* **What the task asks**
Output exactly the lines that run from the start of the records to the line with "- 貧しいが故に十分な教育を受けられない人々がいる。", counting both ends, and skip the pictures.

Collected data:
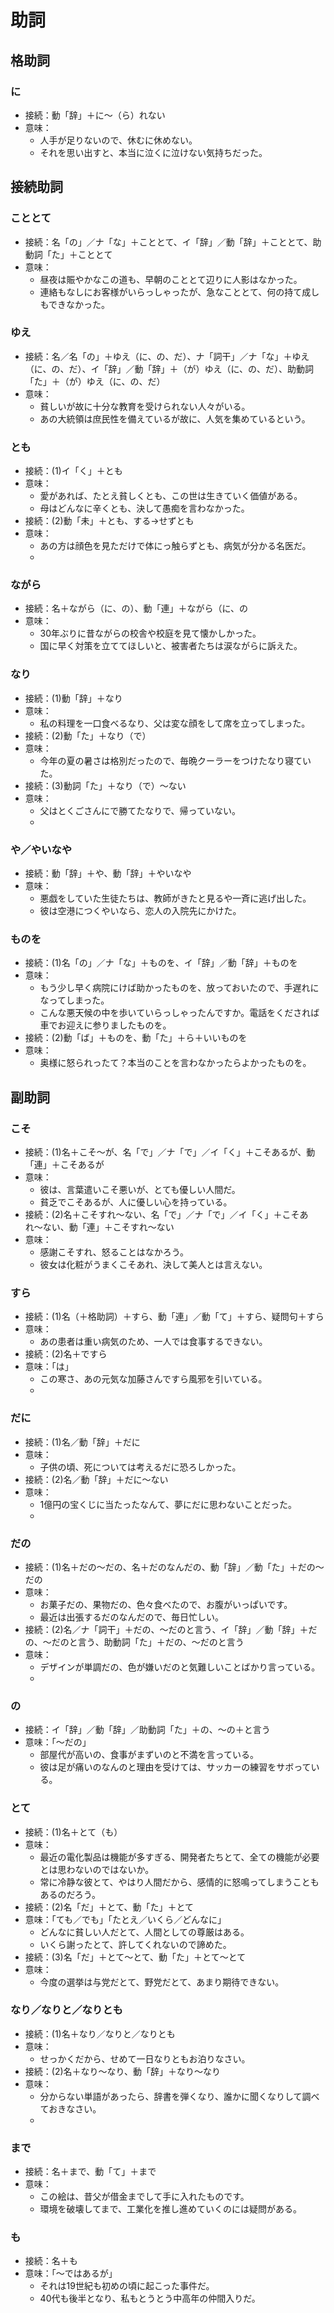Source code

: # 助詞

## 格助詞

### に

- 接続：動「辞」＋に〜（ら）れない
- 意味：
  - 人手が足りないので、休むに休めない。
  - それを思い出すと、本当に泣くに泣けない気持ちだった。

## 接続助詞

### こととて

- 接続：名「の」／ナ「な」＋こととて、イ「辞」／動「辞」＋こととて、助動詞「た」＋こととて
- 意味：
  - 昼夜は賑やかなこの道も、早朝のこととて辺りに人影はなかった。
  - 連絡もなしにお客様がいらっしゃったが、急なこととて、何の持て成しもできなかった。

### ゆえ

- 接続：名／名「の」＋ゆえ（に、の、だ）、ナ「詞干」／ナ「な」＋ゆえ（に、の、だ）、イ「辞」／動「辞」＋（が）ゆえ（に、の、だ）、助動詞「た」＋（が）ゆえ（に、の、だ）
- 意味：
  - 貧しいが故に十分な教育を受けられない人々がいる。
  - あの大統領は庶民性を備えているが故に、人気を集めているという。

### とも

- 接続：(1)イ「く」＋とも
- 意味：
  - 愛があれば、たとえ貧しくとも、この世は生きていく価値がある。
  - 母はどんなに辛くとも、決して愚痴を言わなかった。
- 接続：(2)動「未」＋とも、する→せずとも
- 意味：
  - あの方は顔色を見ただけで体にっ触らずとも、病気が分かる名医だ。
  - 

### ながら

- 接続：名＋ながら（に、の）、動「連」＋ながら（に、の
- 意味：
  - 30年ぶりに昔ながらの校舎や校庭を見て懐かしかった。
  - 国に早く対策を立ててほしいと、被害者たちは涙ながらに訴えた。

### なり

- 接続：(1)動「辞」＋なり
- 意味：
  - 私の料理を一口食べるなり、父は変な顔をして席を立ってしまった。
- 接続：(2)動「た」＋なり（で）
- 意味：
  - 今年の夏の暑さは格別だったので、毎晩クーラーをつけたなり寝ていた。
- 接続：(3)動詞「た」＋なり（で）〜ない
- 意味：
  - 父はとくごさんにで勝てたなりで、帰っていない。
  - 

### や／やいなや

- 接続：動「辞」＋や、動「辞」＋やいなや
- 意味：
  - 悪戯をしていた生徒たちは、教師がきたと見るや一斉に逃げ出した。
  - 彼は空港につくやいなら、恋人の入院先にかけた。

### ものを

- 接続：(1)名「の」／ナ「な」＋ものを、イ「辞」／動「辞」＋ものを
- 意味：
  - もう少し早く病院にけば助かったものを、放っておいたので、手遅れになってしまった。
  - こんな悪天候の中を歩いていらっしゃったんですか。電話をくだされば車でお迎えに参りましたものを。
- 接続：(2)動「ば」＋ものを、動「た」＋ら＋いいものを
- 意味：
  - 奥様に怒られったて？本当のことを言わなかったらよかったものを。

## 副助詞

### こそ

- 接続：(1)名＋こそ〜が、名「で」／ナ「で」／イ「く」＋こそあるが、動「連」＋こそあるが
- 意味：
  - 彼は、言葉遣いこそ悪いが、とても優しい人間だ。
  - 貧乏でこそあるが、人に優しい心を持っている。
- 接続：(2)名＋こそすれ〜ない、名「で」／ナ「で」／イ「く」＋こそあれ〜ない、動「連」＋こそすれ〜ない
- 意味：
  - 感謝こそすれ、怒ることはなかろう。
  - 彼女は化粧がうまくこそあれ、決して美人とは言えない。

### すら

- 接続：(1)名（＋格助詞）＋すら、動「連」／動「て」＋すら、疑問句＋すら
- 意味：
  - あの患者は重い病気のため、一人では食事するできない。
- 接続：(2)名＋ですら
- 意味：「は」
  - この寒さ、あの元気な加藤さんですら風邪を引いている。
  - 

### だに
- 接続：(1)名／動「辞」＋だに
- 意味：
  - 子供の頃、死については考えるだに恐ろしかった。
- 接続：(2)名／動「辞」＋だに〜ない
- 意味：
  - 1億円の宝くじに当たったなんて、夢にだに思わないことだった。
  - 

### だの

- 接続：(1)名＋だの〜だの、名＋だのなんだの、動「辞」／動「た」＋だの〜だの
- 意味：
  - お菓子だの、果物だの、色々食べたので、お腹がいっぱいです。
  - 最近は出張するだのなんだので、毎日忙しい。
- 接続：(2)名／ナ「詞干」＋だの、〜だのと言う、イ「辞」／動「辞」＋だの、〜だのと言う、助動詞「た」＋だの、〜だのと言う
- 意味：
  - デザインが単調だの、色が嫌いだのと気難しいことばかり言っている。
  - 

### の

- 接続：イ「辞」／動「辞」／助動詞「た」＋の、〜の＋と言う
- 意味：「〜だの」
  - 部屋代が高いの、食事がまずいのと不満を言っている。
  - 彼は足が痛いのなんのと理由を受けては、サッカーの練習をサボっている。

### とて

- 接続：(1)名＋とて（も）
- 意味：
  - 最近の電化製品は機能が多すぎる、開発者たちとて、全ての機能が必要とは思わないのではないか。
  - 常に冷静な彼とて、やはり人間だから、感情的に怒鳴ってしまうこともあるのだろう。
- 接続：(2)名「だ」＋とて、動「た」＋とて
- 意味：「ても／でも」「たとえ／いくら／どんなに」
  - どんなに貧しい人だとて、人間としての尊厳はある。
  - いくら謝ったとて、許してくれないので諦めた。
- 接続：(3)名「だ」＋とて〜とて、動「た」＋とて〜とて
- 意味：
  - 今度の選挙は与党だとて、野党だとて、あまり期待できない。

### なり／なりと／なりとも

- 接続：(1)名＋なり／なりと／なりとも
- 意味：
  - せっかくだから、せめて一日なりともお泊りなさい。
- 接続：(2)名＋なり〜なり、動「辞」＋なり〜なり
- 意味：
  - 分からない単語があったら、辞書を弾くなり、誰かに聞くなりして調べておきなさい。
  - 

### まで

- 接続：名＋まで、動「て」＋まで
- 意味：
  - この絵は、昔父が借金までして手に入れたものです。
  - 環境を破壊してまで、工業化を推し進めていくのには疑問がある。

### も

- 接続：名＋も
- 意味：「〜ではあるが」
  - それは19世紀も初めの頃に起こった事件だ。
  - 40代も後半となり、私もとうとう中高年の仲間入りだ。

* **Output for this exercise**
Source code

: # 助詞

## 格助詞

### に

- 接続：動「辞」＋に〜（ら）れない
- 意味：
  - 人手が足りないので、休むに休めない。
  - それを思い出すと、本当に泣くに泣けない気持ちだった。

## 接続助詞

### こととて

- 接続：名「の」／ナ「な」＋こととて、イ「辞」／動「辞」＋こととて、助動詞「た」＋こととて
- 意味：
  - 昼夜は賑やかなこの道も、早朝のこととて辺りに人影はなかった。
  - 連絡もなしにお客様がいらっしゃったが、急なこととて、何の持て成しもできなかった。

### ゆえ

- 接続：名／名「の」＋ゆえ（に、の、だ）、ナ「詞干」／ナ「な」＋ゆえ（に、の、だ）、イ「辞」／動「辞」＋（が）ゆえ（に、の、だ）、助動詞「た」＋（が）ゆえ（に、の、だ）
- 意味：
  - 貧しいが故に十分な教育を受けられない人々がいる。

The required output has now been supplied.